Temps de lecture estimé : 4 mn
 
 
 
À la fin du XIXe siècle, l’essayiste et historien Maurice Talmeyr attire ironiquement notre attention sur ce qui ne constitue que l’apparente contradiction d’un système politique que Balzac qualifiait déjà de « médiocratie » : informés par la presse des comportements amoraux voire immoraux de leurs députés, les électeurs, loin de leur en tenir rigueur le jour du vote, les reconduisent docilement dans leurs fonctions

Les dernières élections ont stupéfié les gens naïfs, écrit Maurice Talmeyr peu après les élections législatives de 1893 qui s’étaient déroulées les 20 août et 3 septembre. Toute la presse, ou à peu près, poursuit-il, avait horriblement vilipendé les députés pendant six mois ; des centaines de journaux n’avaient pas cessé une heure de nous montrer la Chambre comme un ramassis d’escrocs et de filous, et il faut bien le reconnaître, on avait publié là-dessus quelques documents impressionnants. Et quelle mise en scène pour ces publications, quel accompagnement d’orchestre, quel déchaînement de tambours et de trompettes ! Jamais le pilori n’avait vu autant de musique !... Qu’en est-il résulté ? Rien du tout ! L’honnête électeur a fort tranquillement voté que les escrocs et les filous étaient précisément ses amours, et qu’il n’entendait pas les laisser contrister.

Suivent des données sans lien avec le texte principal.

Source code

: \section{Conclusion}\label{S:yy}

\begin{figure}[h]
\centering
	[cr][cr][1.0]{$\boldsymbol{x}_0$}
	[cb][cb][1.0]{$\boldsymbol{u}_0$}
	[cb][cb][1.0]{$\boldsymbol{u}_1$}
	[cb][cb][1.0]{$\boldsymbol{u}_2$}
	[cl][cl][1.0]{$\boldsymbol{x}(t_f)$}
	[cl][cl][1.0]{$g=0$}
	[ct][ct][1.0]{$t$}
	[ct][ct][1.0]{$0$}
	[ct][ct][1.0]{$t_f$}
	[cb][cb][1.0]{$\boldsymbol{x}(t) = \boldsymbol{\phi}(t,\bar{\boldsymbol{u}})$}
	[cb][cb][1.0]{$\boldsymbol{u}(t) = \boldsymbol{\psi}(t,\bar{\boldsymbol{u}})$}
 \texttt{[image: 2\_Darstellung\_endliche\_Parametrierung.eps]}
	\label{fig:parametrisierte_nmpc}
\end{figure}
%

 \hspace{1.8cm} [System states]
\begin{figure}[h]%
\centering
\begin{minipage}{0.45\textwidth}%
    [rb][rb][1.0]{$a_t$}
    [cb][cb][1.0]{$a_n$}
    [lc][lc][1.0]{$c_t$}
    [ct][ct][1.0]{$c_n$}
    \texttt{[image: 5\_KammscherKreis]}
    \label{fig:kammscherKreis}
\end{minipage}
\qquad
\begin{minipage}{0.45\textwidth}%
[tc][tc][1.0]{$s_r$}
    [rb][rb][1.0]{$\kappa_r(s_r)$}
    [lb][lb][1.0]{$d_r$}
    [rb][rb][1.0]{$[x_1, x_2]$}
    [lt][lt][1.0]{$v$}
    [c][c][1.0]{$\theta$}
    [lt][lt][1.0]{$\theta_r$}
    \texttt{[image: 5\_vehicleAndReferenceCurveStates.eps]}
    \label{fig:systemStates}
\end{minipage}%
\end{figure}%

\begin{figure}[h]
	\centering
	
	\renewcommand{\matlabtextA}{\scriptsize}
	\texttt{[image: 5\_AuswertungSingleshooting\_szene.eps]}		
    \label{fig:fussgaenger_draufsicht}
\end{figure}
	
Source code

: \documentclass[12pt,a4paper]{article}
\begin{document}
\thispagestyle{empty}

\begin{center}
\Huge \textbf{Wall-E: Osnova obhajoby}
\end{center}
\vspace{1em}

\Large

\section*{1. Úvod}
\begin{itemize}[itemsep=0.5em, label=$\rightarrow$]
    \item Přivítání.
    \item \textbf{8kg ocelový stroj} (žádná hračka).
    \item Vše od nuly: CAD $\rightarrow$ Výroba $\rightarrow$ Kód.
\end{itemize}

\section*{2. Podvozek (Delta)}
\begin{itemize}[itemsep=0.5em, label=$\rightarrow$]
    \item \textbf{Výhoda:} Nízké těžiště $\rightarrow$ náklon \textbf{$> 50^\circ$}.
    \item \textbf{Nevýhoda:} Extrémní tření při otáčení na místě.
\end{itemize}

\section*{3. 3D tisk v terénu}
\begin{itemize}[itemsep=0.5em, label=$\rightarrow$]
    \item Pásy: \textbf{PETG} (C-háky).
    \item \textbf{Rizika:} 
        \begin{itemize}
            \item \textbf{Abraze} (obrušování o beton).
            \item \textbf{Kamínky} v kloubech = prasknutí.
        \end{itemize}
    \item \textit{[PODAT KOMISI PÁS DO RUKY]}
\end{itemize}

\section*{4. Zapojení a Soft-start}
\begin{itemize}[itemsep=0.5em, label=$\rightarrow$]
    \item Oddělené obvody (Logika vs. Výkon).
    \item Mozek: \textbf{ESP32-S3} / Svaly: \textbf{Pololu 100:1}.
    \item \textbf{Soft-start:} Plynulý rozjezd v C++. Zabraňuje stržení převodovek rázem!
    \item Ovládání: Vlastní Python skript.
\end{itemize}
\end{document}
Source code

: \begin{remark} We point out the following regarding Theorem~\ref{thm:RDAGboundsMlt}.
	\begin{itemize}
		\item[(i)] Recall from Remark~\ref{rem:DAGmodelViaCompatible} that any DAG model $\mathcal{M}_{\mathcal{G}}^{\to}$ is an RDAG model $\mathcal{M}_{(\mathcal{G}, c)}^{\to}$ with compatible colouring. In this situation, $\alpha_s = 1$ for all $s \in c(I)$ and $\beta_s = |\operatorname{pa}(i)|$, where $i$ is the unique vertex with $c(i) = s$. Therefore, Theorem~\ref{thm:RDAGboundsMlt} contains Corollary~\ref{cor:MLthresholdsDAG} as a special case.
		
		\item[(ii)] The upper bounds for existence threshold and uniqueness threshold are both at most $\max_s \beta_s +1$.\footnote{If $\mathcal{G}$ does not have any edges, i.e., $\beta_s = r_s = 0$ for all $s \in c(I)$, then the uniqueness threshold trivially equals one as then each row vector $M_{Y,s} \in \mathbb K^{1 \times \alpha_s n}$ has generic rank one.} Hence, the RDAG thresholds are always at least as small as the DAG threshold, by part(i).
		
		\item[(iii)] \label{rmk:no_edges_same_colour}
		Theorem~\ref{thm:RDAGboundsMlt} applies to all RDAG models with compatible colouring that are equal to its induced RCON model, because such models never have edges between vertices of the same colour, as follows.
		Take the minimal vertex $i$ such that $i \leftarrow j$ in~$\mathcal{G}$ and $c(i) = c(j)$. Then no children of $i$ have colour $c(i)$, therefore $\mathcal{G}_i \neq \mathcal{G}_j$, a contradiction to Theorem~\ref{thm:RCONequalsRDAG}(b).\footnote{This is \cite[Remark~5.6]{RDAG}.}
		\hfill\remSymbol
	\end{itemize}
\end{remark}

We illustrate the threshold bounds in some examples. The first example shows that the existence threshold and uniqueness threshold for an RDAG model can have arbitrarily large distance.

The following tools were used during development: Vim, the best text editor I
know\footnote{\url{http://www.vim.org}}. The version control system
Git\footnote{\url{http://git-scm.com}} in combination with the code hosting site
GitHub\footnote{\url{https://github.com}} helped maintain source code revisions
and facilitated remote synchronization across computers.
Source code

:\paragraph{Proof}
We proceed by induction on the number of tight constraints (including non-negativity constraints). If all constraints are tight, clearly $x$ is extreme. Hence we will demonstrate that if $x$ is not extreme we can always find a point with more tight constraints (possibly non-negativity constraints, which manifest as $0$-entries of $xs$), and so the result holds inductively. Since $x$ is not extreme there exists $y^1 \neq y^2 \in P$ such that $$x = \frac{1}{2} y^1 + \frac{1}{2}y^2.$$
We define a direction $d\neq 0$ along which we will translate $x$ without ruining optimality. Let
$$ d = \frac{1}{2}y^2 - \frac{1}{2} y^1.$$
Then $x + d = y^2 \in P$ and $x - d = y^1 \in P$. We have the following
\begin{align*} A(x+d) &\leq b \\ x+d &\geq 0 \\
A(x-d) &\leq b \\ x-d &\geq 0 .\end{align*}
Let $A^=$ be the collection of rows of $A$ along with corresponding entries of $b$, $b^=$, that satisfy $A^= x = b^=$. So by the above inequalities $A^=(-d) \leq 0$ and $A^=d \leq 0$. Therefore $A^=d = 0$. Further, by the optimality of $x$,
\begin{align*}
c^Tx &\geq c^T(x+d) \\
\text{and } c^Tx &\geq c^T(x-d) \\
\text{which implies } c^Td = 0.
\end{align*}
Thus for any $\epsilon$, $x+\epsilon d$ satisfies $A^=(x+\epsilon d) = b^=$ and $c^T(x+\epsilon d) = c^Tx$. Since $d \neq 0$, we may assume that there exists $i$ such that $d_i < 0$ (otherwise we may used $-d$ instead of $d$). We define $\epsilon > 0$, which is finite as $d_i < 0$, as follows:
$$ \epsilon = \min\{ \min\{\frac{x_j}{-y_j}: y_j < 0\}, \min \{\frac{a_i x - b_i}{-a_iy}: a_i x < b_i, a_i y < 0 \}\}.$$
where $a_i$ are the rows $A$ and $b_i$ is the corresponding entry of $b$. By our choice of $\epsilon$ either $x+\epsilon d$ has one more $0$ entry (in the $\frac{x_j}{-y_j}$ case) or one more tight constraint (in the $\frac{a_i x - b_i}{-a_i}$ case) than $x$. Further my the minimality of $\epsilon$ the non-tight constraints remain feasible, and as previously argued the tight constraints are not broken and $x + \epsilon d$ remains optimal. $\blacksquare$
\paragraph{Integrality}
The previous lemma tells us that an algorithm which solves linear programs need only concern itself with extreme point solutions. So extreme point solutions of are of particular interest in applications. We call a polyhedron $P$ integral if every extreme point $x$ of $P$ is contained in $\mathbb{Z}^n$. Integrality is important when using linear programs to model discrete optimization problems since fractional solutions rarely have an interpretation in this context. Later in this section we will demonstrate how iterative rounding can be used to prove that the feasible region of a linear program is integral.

Quel que soit le commentaire dont on puisse ou dont on veuille l’envelopper, il y a donc là un fait bien établi, c’est que toutes les publicités et toutes les révélations n’ont eu aucune influence sur le public. On a acheté les journaux, on les a lus, on en a peut-être enveloppé ensuite le veau froid ou le saucisson d’un déjeuner sur l’herbe, et tout s’est borné là. Pour qui est-ce humiliant ? Pour l’électeur qui n’a pas écouté ? Pour son journal qu’il n’a pas cru ? Ce n’est peut-être flatteur ni pour l’un ni pour l’autre, mais le moins à complimenter dans l’aventure me paraît encore être l’électeur.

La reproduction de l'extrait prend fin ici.